Unlike many of my other pictures from this trip, the haze you see isn't smoke--it's rain, fog, sleet, and snow. It started off just foggy, then rained lightly, before switching to sleet and snow. It was quite the adventure, and while it blocked some of the huge majestic views, there's something ethereal about being there in the fog, knowing all you need to do is part the veil and step through.


This was the view we kept driving past, enticing me to come hike.


This was the start of the hike, when the fog was just starting to come in from higher elevations, and my brother and I decided to impulse hike. We actually followed the rest of the road from here, rather than setting out on this trail, and hiked along the marked trail that peeks in and out of the tree line, far away from the road or people.

Once you are off the road and onto the trail, the stream meanders alongside you.


Looking back at the tree line we had been ducking in and out of.
 

Looking forward to the rest of the tree line trail, heading towards looming giants encased in fog.


Again with the obligatory dead tree picture, or as my niece puts it, photographing a symbol of your mortality.


One of my favorite pictures from this hike, because this is what the view was often like. Lacy pines gently framing the mountain and meadow landscape.


I'll take one brother, on the rocks.


This picture always makes me smile. It's not my normal hiking gear--I generally wear less bulky layers, but again, I was not planning to hike just then and I was coming down from an actual blizzard around 12,000 ft.
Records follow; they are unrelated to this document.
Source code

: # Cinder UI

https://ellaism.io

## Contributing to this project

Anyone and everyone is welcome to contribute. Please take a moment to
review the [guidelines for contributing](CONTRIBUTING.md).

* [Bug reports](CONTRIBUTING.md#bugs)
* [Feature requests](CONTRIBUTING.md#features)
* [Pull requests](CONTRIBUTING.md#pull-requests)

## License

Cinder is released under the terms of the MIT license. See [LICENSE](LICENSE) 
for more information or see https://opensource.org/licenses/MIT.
I ended up being somewhat glad of it, though, because this was about when it started to sleet and snow.


That pine in the right corner is where we had just been standing on those rocks.


My brother thought this looked like a fish; I thought it looked like one of the sand worms from Dune.
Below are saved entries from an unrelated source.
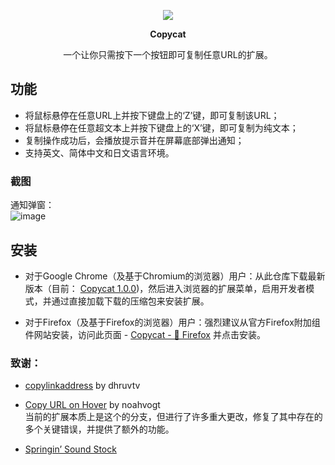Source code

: <p align="center"> <img src="https://github.com/user-attachments/assets/ea7710eb-d50b-4257-be73-238703ed7a11"> </p>
<p align="center"> <b> Copycat </b> </p>
<p align="center"> 一个让你只需按下一个按钮即可复制任意URL的扩展。 </p>

## 功能
* 将鼠标悬停在任意URL上并按下键盘上的‘Z’键，即可复制该URL；
* 将鼠标悬停在任意超文本上并按下键盘上的‘X’键，即可复制为纯文本；
* 复制操作成功后，会播放提示音并在屏幕底部弹出通知；
* 支持英文、简体中文和日文语言环境。

### 截图

通知弹窗：         
![image](https://github.com/user-attachments/assets/75aab3ad-5089-48a0-a622-e3122162ad30)

## 安装
* 对于Google Chrome（及基于Chromium的浏览器）用户：从此仓库下载最新版本（目前： [Copycat 1.0.0](https://github.com/makipom/copycat/releases/latest))，然后进入浏览器的扩展菜单，启用开发者模式，并通过直接加载下载的压缩包来安装扩展。

* 对于Firefox（及基于Firefox的浏览器）用户：强烈建议从官方Firefox附加组件网站安装，访问此页面 - [Copycat - 🦊 Firefox](https://addons.mozilla.org/ja/firefox/addon/copy_cat/) 并点击安装。

### 致谢：
* [copylinkaddress](https://github.com/dhruvtv/copylinkaddress) by dhruvtv

* [Copy URL on Hover](https://github.com/noahvogt/copy-url-on-hover) by noahvogt      
当前的扩展本质上是这个的分支，但进行了许多重大更改，修复了其中存在的多个关键错误，并提供了额外的功能。 

* [Springin’ Sound Stock](https://www.springin.org/sound-stock/)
I have so many versions of this picture.


Towards the end of the hike, you cross over the stream and head into the trailhead parking lot. From there, the Moraine Park campgrounds are easily accessible, and we were mostly walking through the campgrounds and alongside the road.


My brother got down to the water level, as he does.


This was the most stunning feature of this entire hike, but it's one that pictures can't capture. The trees at the back of the picture was where we were hiking, and all those dots in the middle are elk. The entire hike, they were bugling. We hiked a massive oval loop around the meadow, listening to them and the sleet and nothing else.